En ce moment je cherche pour mes vieux jours une méthode qui me permettrait de passer en douceur du futur au conditionnel. On raconte qu’au cours de la deuxième année de son règne, Nabuchodonosor a fait quelques rêves troublants qui ont agité son esprit et rendu son sommeil capricieux. Il convoque les ensorceleurs, mages, astrologues, devins et enchanteurs du coin pour qu’ils l’aident, et leur dit :
— J’ai rêvé un rêve, et mon esprit s’est troublé du désir de comprendre ce rêve.
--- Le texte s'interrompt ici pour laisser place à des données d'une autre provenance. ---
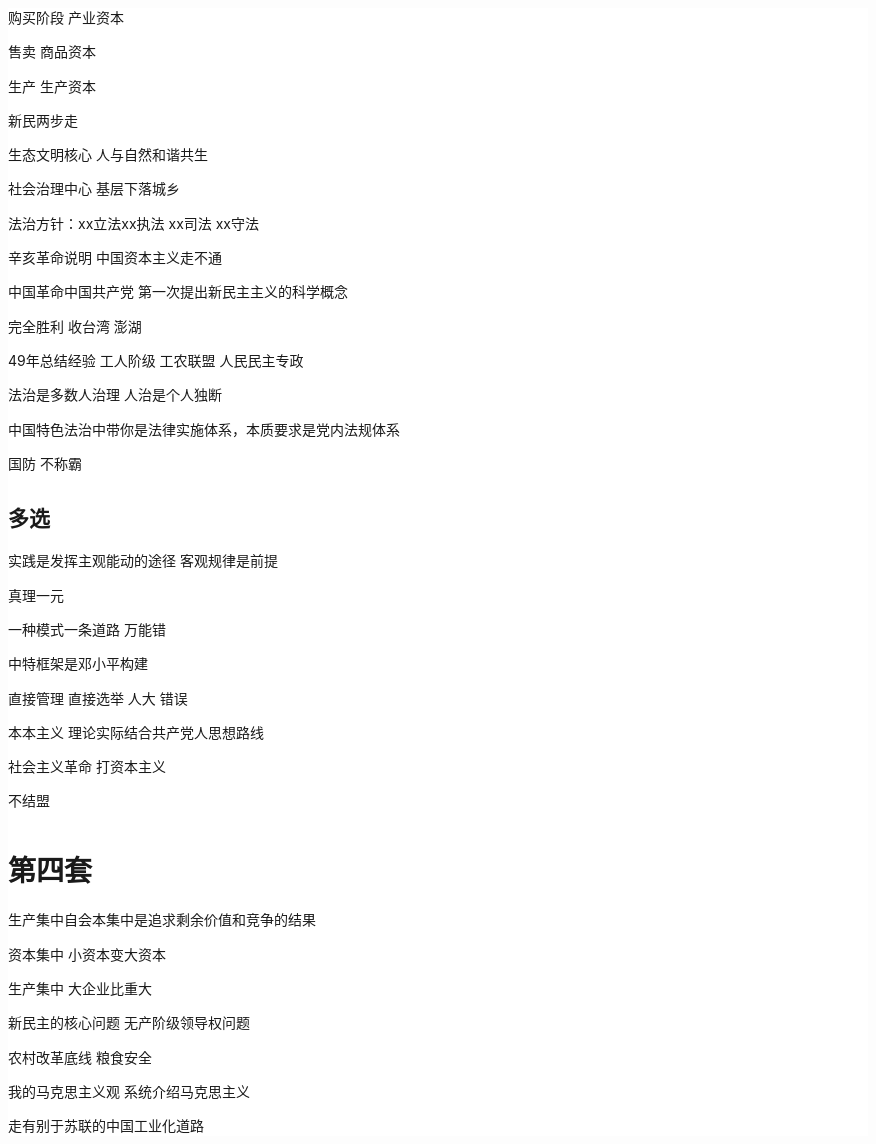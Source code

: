 购买阶段 产业资本

售卖 商品资本

生产 生产资本

新民两步走

生态文明核心 人与自然和谐共生

社会治理中心 基层下落城乡

法治方针：xx立法xx执法 xx司法 xx守法

辛亥革命说明 中国资本主义走不通

中国革命中国共产党 第一次提出新民主主义的科学概念

完全胜利 收台湾 澎湖

49年总结经验 工人阶级 工农联盟 人民民主专政

法治是多数人治理 人治是个人独断

中国特色法治中带你是法律实施体系，本质要求是党内法规体系

国防 不称霸

## 多选

实践是发挥主观能动的途径 客观规律是前提

真理一元

一种模式一条道路 万能错

中特框架是邓小平构建

直接管理 直接选举 人大 错误

本本主义 理论实际结合共产党人思想路线

社会主义革命 打资本主义

不结盟

# 第四套

生产集中自会本集中是追求剩余价值和竞争的结果

资本集中 小资本变大资本

生产集中 大企业比重大

新民主的核心问题 无产阶级领导权问题

农村改革底线 粮食安全

我的马克思主义观 系统介绍马克思主义

走有别于苏联的中国工业化道路
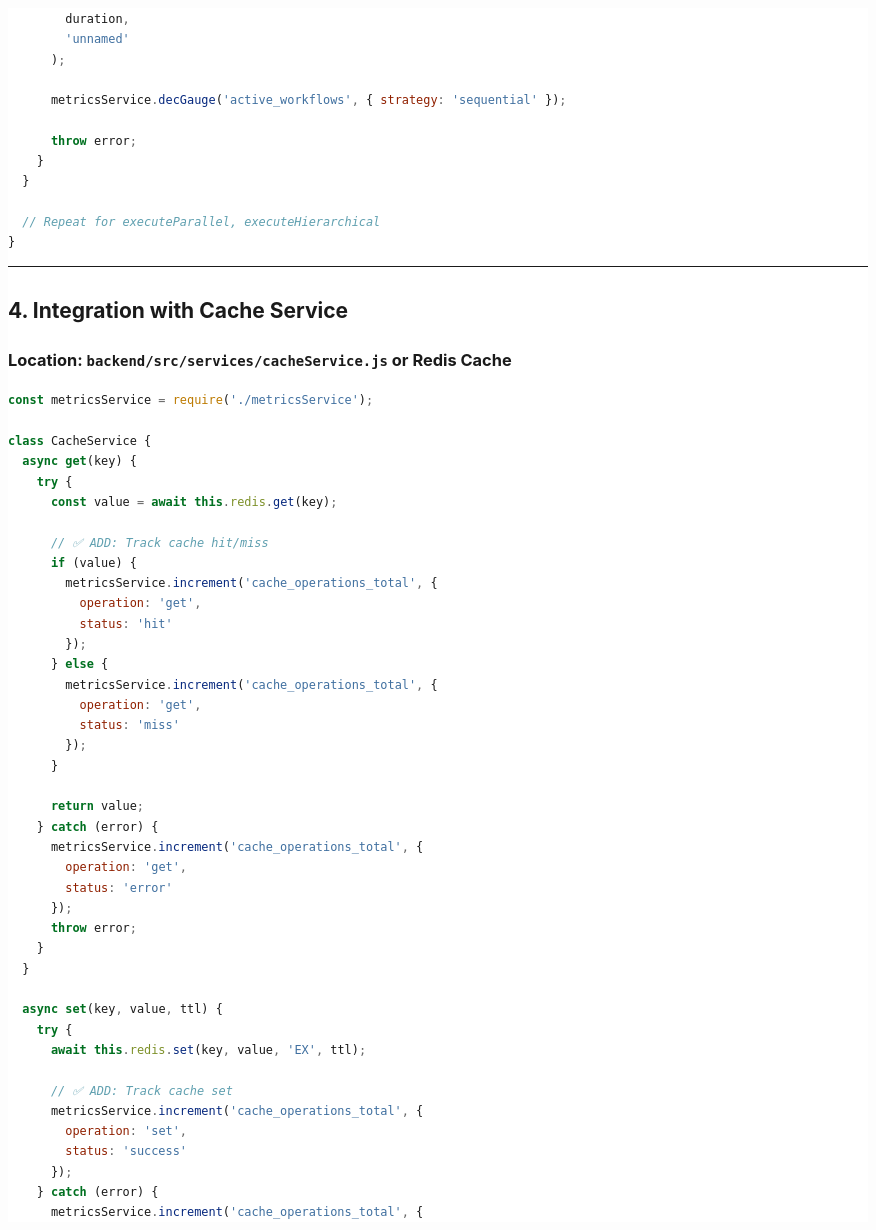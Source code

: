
 ```javascript
        duration,
        'unnamed'
      );
      
      metricsService.decGauge('active_workflows', { strategy: 'sequential' });
      
      throw error;
    }
  }
  
  // Repeat for executeParallel, executeHierarchical
}
```

---

## 4. Integration with Cache Service

### Location: `backend/src/services/cacheService.js` or Redis Cache

```javascript
const metricsService = require('./metricsService');

class CacheService {
  async get(key) {
    try {
      const value = await this.redis.get(key);
      
      // ✅ ADD: Track cache hit/miss
      if (value) {
        metricsService.increment('cache_operations_total', {
          operation: 'get',
          status: 'hit'
        });
      } else {
        metricsService.increment('cache_operations_total', {
          operation: 'get',
          status: 'miss'
        });
      }
      
      return value;
    } catch (error) {
      metricsService.increment('cache_operations_total', {
        operation: 'get',
        status: 'error'
      });
      throw error;
    }
  }
  
  async set(key, value, ttl) {
    try {
      await this.redis.set(key, value, 'EX', ttl);
      
      // ✅ ADD: Track cache set
      metricsService.increment('cache_operations_total', {
        operation: 'set',
        status: 'success'
      });
    } catch (error) {
      metricsService.increment('cache_operations_total', {
```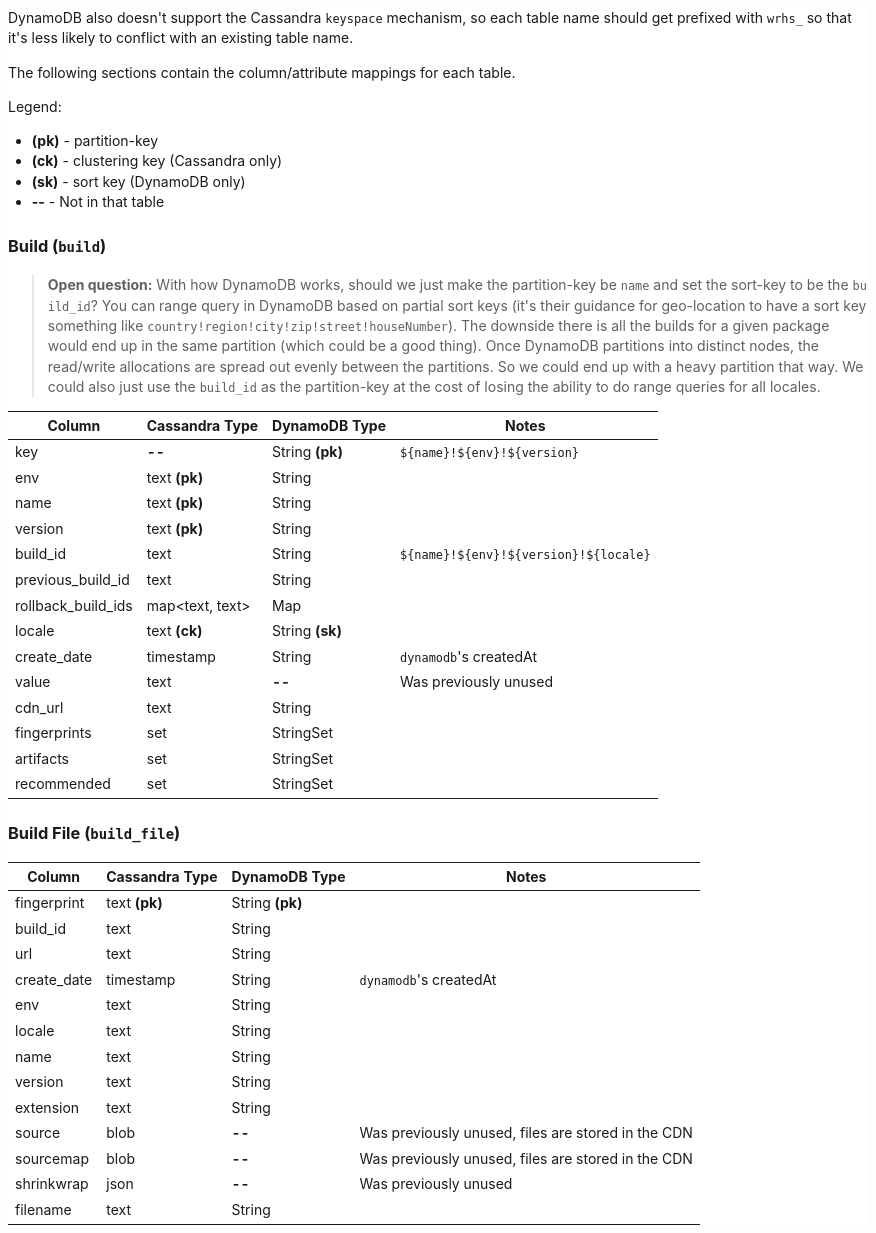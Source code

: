 DynamoDB also doesn't support the Cassandra `keyspace` mechanism, so each table
name should get prefixed with `wrhs_` so that it's less likely to conflict with
an existing table name.

The following sections contain the column/attribute mappings for each table.

Legend:

* **(pk)** - partition-key
* **(ck)** - clustering key (Cassandra only)
* **(sk)** - sort key (DynamoDB only)
* **--** - Not in that table

### Build (`build`)

> **Open question:** With how DynamoDB works, should we just make the
partition-key be `name` and set the sort-key to be the `build_id`? You can
range query in DynamoDB based on partial sort keys (it's their guidance for
geo-location to have a sort key something like
`country!region!city!zip!street!houseNumber`). The downside there is all the
builds for a given package would end up in the same partition (which could be
a good thing). Once DynamoDB partitions into distinct nodes, the read/write
allocations are spread out evenly between the partitions.  So we could end up
with a heavy partition that way. We could also just use the `build_id` as the
partition-key at the cost of losing the ability to do range queries for all
locales.

Column                | Cassandra Type        | DynamoDB Type      | Notes
--------------------- | --------------------- | ------------------ | ----------------
key                   | **--**                | String **(pk)**    | `${name}!${env}!${version}`
env                   | text **(pk)**         | String             |
name                  | text **(pk)**         | String             |
version               | text **(pk)**         | String             |
build_id              | text                  | String             | `${name}!${env}!${version}!${locale}`
previous_build_id     | text                  | String             |
rollback_build_ids    | map<text, text>       | Map                |
locale                | text **(ck)**         | String **(sk)**    |
create_date           | timestamp             | String             | `dynamodb`'s createdAt
value                 | text                  | **--**             | Was previously unused
cdn_url               | text                  | String             |
fingerprints          | set<text>             | StringSet          |
artifacts             | set<text>             | StringSet          |
recommended           | set<text>             | StringSet          |

### Build File (`build_file`)

Column                | Cassandra Type        | DynamoDB Type      | Notes
--------------------- | --------------------- | ------------------ | ----------------
fingerprint           | text **(pk)**         | String **(pk)**    |
build_id              | text                  | String             |
url                   | text                  | String             |
create_date           | timestamp             | String             | `dynamodb`'s createdAt
env                   | text                  | String             |
locale                | text                  | String             |
name                  | text                  | String             |
version               | text                  | String             |
extension             | text                  | String             |
source                | blob                  | **--**             | Was previously unused, files are stored in the CDN
sourcemap             | blob                  | **--**             | Was previously unused, files are stored in the CDN
shrinkwrap            | json                  | **--**             | Was previously unused
filename              | text                  | String             |
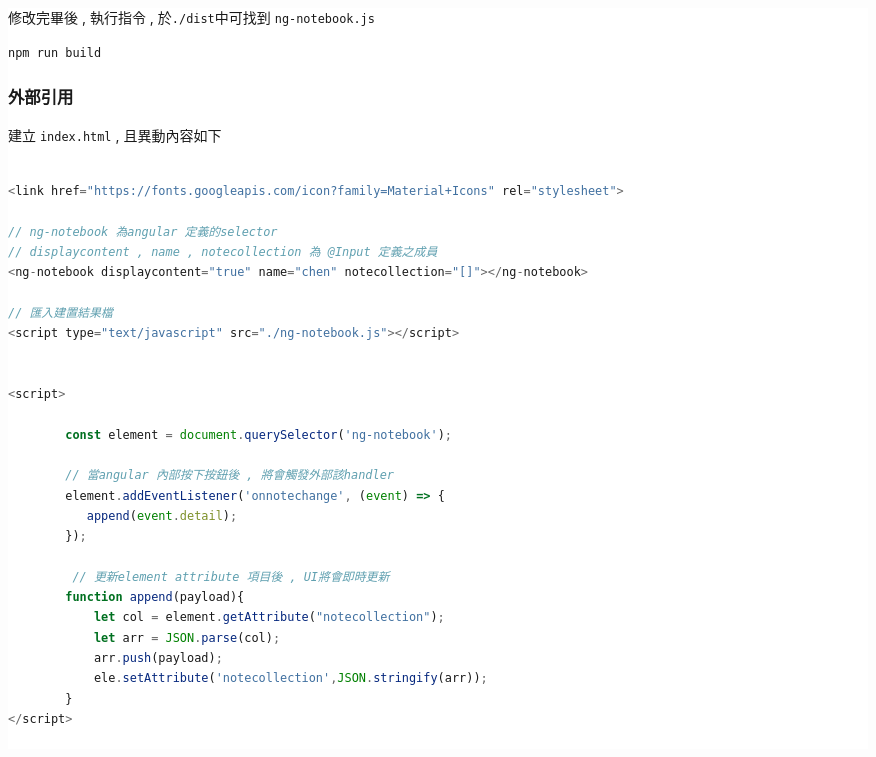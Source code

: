 修改完畢後 , 執行指令 , 於`./dist`中可找到 `ng-notebook.js`
 
 ```
 npm run build
 ```

### 外部引用

建立 `index.html` , 且異動內容如下

```javascript

<link href="https://fonts.googleapis.com/icon?family=Material+Icons" rel="stylesheet">

// ng-notebook 為angular 定義的selector 
// displaycontent , name , notecollection 為 @Input 定義之成員
<ng-notebook displaycontent="true" name="chen" notecollection="[]"></ng-notebook>

// 匯入建置結果檔
<script type="text/javascript" src="./ng-notebook.js"></script>


<script>
		  
        const element = document.querySelector('ng-notebook');
        
        // 當angular 內部按下按鈕後 , 將會觸發外部該handler
        element.addEventListener('onnotechange', (event) => {
           append(event.detail);
        }); 
		
		 // 更新element attribute 項目後 , UI將會即時更新
        function append(payload){
            let col = element.getAttribute("notecollection");
            let arr = JSON.parse(col);
            arr.push(payload);
            ele.setAttribute('notecollection',JSON.stringify(arr));
        }
</script>



```
 







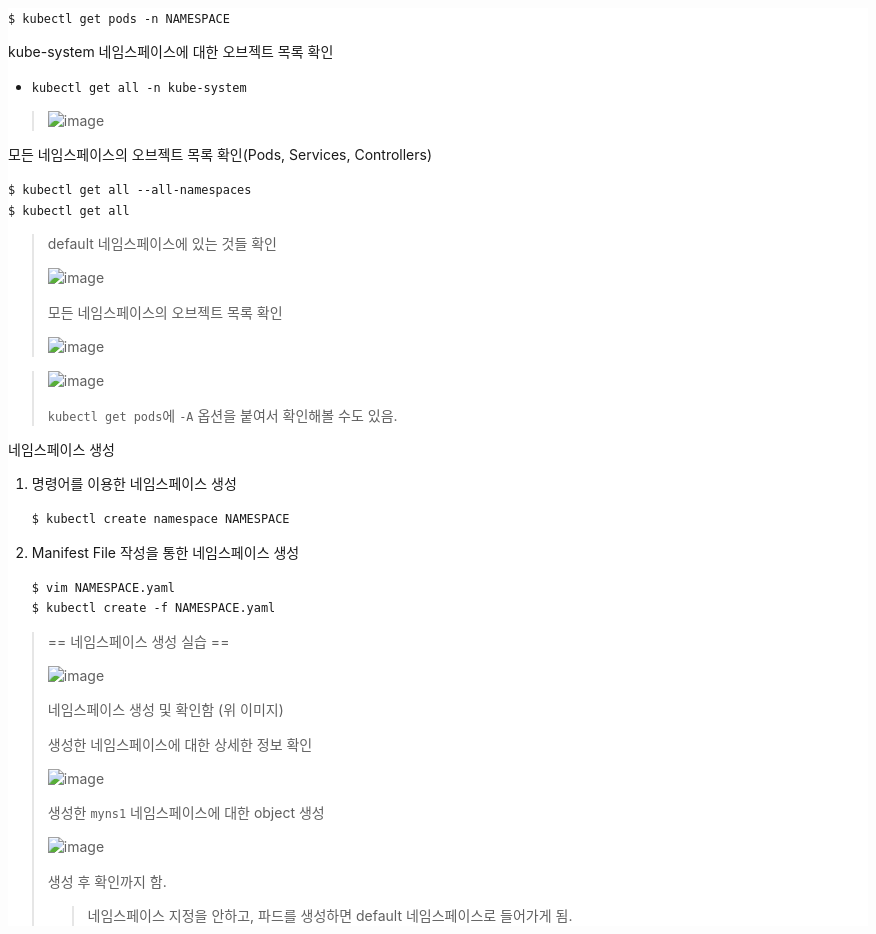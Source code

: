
 ```
$ kubectl get pods -n NAMESPACE
```

kube-system 네임스페이스에 대한 오브젝트 목록 확인

- `kubectl get all -n kube-system`

> ![image](https://user-images.githubusercontent.com/78403443/189020627-006aba7b-01b4-4ece-9eb7-17c34dbd91d2.png)

모든 네임스페이스의 오브젝트 목록 확인(Pods, Services, Controllers)

```
$ kubectl get all --all-namespaces
$ kubectl get all
```

> default 네임스페이스에 있는 것들 확인
>
> ![image](https://user-images.githubusercontent.com/78403443/189020050-3336453a-7aab-448f-932d-8b494b99df24.png)
>
> 모든 네임스페이스의 오브젝트 목록 확인
>
> ![image](https://user-images.githubusercontent.com/78403443/189020495-7ba3ad07-7e9e-40e6-b37b-fcfcf305a4de.png)

> ![image](https://user-images.githubusercontent.com/78403443/189020339-53fd0421-e82b-4946-9b62-a3bb3dbb9bc5.png)
>
> `kubectl get pods`에 `-A` 옵션을 붙여서 확인해볼 수도 있음.

네임스페이스 생성

1. 명령어를 이용한 네임스페이스 생성

   ```
   $ kubectl create namespace NAMESPACE
   ```

2. Manifest File 작성을 통한 네임스페이스 생성

   ```
   $ vim NAMESPACE.yaml
   $ kubectl create -f NAMESPACE.yaml
   ```

> == 네임스페이스 생성 실습 ==
>
> ![image](https://user-images.githubusercontent.com/78403443/189021302-6cbfd3b8-909e-4b3e-a732-902cb73fd5bc.png)
>
> 네임스페이스 생성 및 확인함 (위 이미지)
>
> 생성한 네임스페이스에 대한 상세한 정보 확인
>
> ![image](https://user-images.githubusercontent.com/78403443/189021229-16886956-5b9d-4d96-aca9-db9cca67c443.png)
>
> 생성한 `myns1` 네임스페이스에 대한 object 생성
>
> ![image](https://user-images.githubusercontent.com/78403443/189021947-3abf24ca-1e96-4599-98a6-a25c84665840.png)
>
> 생성 후 확인까지 함.
>
> > 네임스페이스 지정을 안하고, 파드를 생성하면 default 네임스페이스로 들어가게 됨.
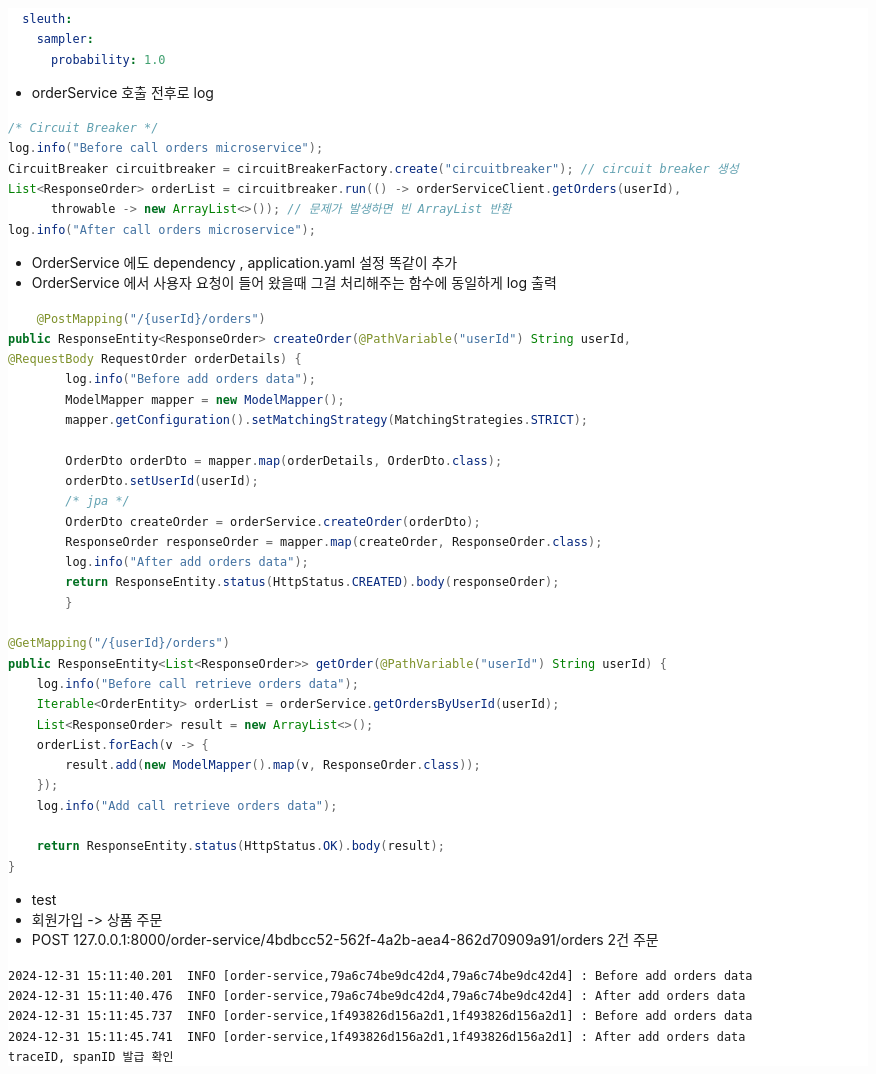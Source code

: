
 ```yaml
  sleuth:
    sampler:
      probability: 1.0
```
- orderService 호출 전후로 log
```java
/* Circuit Breaker */
log.info("Before call orders microservice");
CircuitBreaker circuitbreaker = circuitBreakerFactory.create("circuitbreaker"); // circuit breaker 생성
List<ResponseOrder> orderList = circuitbreaker.run(() -> orderServiceClient.getOrders(userId),
      throwable -> new ArrayList<>()); // 문제가 발생하면 빈 ArrayList 반환
log.info("After call orders microservice");
```
- OrderService 에도 dependency , application.yaml 설정 똑같이 추가
- OrderService 에서 사용자 요청이 들어 왔을때 그걸 처리해주는 함수에 동일하게 log 출력
```java
    @PostMapping("/{userId}/orders")
public ResponseEntity<ResponseOrder> createOrder(@PathVariable("userId") String userId,
@RequestBody RequestOrder orderDetails) {
        log.info("Before add orders data");
        ModelMapper mapper = new ModelMapper();
        mapper.getConfiguration().setMatchingStrategy(MatchingStrategies.STRICT);

        OrderDto orderDto = mapper.map(orderDetails, OrderDto.class);
        orderDto.setUserId(userId);
        /* jpa */
        OrderDto createOrder = orderService.createOrder(orderDto);
        ResponseOrder responseOrder = mapper.map(createOrder, ResponseOrder.class);
        log.info("After add orders data");
        return ResponseEntity.status(HttpStatus.CREATED).body(responseOrder);
        }
        
@GetMapping("/{userId}/orders")
public ResponseEntity<List<ResponseOrder>> getOrder(@PathVariable("userId") String userId) {
    log.info("Before call retrieve orders data");
    Iterable<OrderEntity> orderList = orderService.getOrdersByUserId(userId);
    List<ResponseOrder> result = new ArrayList<>();
    orderList.forEach(v -> {
        result.add(new ModelMapper().map(v, ResponseOrder.class));
    });
    log.info("Add call retrieve orders data");

    return ResponseEntity.status(HttpStatus.OK).body(result);
}
```
- test 
- 회원가입 -> 상품 주문
- POST 127.0.0.1:8000/order-service/4bdbcc52-562f-4a2b-aea4-862d70909a91/orders 2건 주문
```text
2024-12-31 15:11:40.201  INFO [order-service,79a6c74be9dc42d4,79a6c74be9dc42d4] : Before add orders data
2024-12-31 15:11:40.476  INFO [order-service,79a6c74be9dc42d4,79a6c74be9dc42d4] : After add orders data
2024-12-31 15:11:45.737  INFO [order-service,1f493826d156a2d1,1f493826d156a2d1] : Before add orders data
2024-12-31 15:11:45.741  INFO [order-service,1f493826d156a2d1,1f493826d156a2d1] : After add orders data
traceID, spanID 발급 확인
```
Après une phrase de déférence qui souhaite au roi de vivre longtemps, voire éternellement, les enchanteurs lui répondent :
— Raconte ton rêve et nous t’en donnerons le sens.
Nabuchodonosor se sent obligé de préciser sa requête :
— Je vais être très clair : si vous ne me faites pas connaître et mon rêve et son interprétation, je vous le dis, vous allez tous mourir très violemment, vous serez, selon les traductions, soit découpés soit mis en morceaux, le résultat est à peu près équivalent, et vos maisons seront changées en tas de fumier ou bien en bourbier, mises au rebut ou bien encore transformées en tas de décombres ou d’immondices. Mais si vous me donnez et mon rêve et son interprétation, alors je serais généreux et gentil avec vous, je vous donnerais des cadeaux et des honneurs, peut-être même de riches cadeaux et de grands honneurs.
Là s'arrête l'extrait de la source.